Rendered images with source text
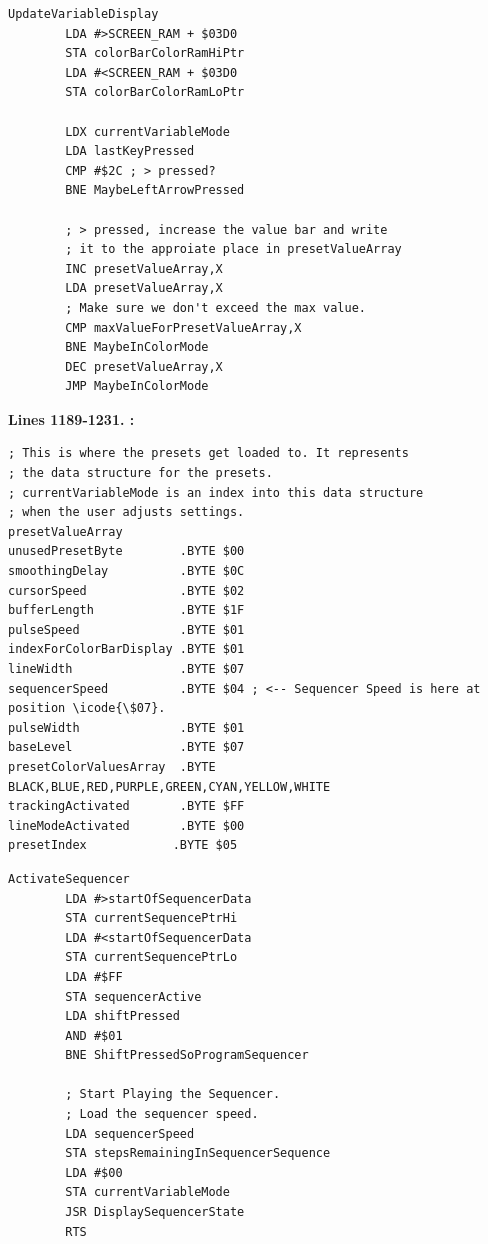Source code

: \begin{lstlisting}[caption=From \icode{CheckKeyboardInputForActiveVariable}. Pressing the < and > keys increments and
decrements the value in presetValueArray pointed to by \icode{X}\, i.e. \icode{currentVariableMode}.]
UpdateVariableDisplay   
        LDA #>SCREEN_RAM + $03D0
        STA colorBarColorRamHiPtr
        LDA #<SCREEN_RAM + $03D0
        STA colorBarColorRamLoPtr

        LDX currentVariableMode
        LDA lastKeyPressed
        CMP #$2C ; > pressed?
        BNE MaybeLeftArrowPressed

        ; > pressed, increase the value bar and write
        ; it to the approiate place in presetValueArray
        INC presetValueArray,X
        LDA presetValueArray,X
        ; Make sure we don't exceed the max value.
        CMP maxValueForPresetValueArray,X
        BNE MaybeInColorMode
        DEC presetValueArray,X
        JMP MaybeInColorMode
\end{lstlisting}

\clearpage

\textbf{Lines 1189-1231. :} 
\clearpage

\begin{lstlisting}[basicstyle=\ttfamily\scriptsize]
; This is where the presets get loaded to. It represents
; the data structure for the presets.
; currentVariableMode is an index into this data structure
; when the user adjusts settings.
presetValueArray
unusedPresetByte        .BYTE $00
smoothingDelay          .BYTE $0C
cursorSpeed             .BYTE $02
bufferLength            .BYTE $1F
pulseSpeed              .BYTE $01
indexForColorBarDisplay .BYTE $01
lineWidth               .BYTE $07
sequencerSpeed          .BYTE $04 ; <-- Sequencer Speed is here at position \icode{\$07}.
pulseWidth              .BYTE $01
baseLevel               .BYTE $07
presetColorValuesArray  .BYTE BLACK,BLUE,RED,PURPLE,GREEN,CYAN,YELLOW,WHITE
trackingActivated       .BYTE $FF
lineModeActivated       .BYTE $00
presetIndex            .BYTE $05
\end{lstlisting}

\begin{lstlisting}[basicstyle=\ttfamily\scriptsize]
ActivateSequencer 
        LDA #>startOfSequencerData
        STA currentSequencePtrHi
        LDA #<startOfSequencerData
        STA currentSequencePtrLo
        LDA #$FF
        STA sequencerActive
        LDA shiftPressed
        AND #$01
        BNE ShiftPressedSoProgramSequencer

        ; Start Playing the Sequencer.
        ; Load the sequencer speed.
        LDA sequencerSpeed
        STA stepsRemainingInSequencerSequence
        LDA #$00
        STA currentVariableMode
        JSR DisplaySequencerState
        RTS 
\end{lstlisting}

# EXERCISE REQUIREMENTS:
Repeat each of the records exactly as written, except for the pictures, which are to be left out.

# RESPONSE:
Source code

: \begin{lstlisting}[caption=From \icode{CheckKeyboardInputForActiveVariable}. Pressing the < and > keys increments and
decrements the value in presetValueArray pointed to by \icode{X}\, i.e. \icode{currentVariableMode}.]
UpdateVariableDisplay   
        LDA #>SCREEN_RAM + $03D0
        STA colorBarColorRamHiPtr
        LDA #<SCREEN_RAM + $03D0
        STA colorBarColorRamLoPtr

        LDX currentVariableMode
        LDA lastKeyPressed
        CMP #$2C ; > pressed?
        BNE MaybeLeftArrowPressed

        ; > pressed, increase the value bar and write
        ; it to the approiate place in presetValueArray
        INC presetValueArray,X
        LDA presetValueArray,X
        ; Make sure we don't exceed the max value.
        CMP maxValueForPresetValueArray,X
        BNE MaybeInColorMode
        DEC presetValueArray,X
        JMP MaybeInColorMode
\end{lstlisting}

\clearpage

\textbf{Lines 1189-1231. :} 
\clearpage

\begin{lstlisting}[basicstyle=\ttfamily\scriptsize]
; This is where the presets get loaded to. It represents
; the data structure for the presets.
; currentVariableMode is an index into this data structure
; when the user adjusts settings.
presetValueArray
unusedPresetByte        .BYTE $00
smoothingDelay          .BYTE $0C
cursorSpeed             .BYTE $02
bufferLength            .BYTE $1F
pulseSpeed              .BYTE $01
indexForColorBarDisplay .BYTE $01
lineWidth               .BYTE $07
sequencerSpeed          .BYTE $04 ; <-- Sequencer Speed is here at position \icode{\$07}.
pulseWidth              .BYTE $01
baseLevel               .BYTE $07
presetColorValuesArray  .BYTE BLACK,BLUE,RED,PURPLE,GREEN,CYAN,YELLOW,WHITE
trackingActivated       .BYTE $FF
lineModeActivated       .BYTE $00
presetIndex            .BYTE $05
\end{lstlisting}

\begin{lstlisting}[basicstyle=\ttfamily\scriptsize]
ActivateSequencer 
        LDA #>startOfSequencerData
        STA currentSequencePtrHi
        LDA #<startOfSequencerData
        STA currentSequencePtrLo
        LDA #$FF
        STA sequencerActive
        LDA shiftPressed
        AND #$01
        BNE ShiftPressedSoProgramSequencer

        ; Start Playing the Sequencer.
        ; Load the sequencer speed.
        LDA sequencerSpeed
        STA stepsRemainingInSequencerSequence
        LDA #$00
        STA currentVariableMode
        JSR DisplaySequencerState
        RTS 
\end{lstlisting}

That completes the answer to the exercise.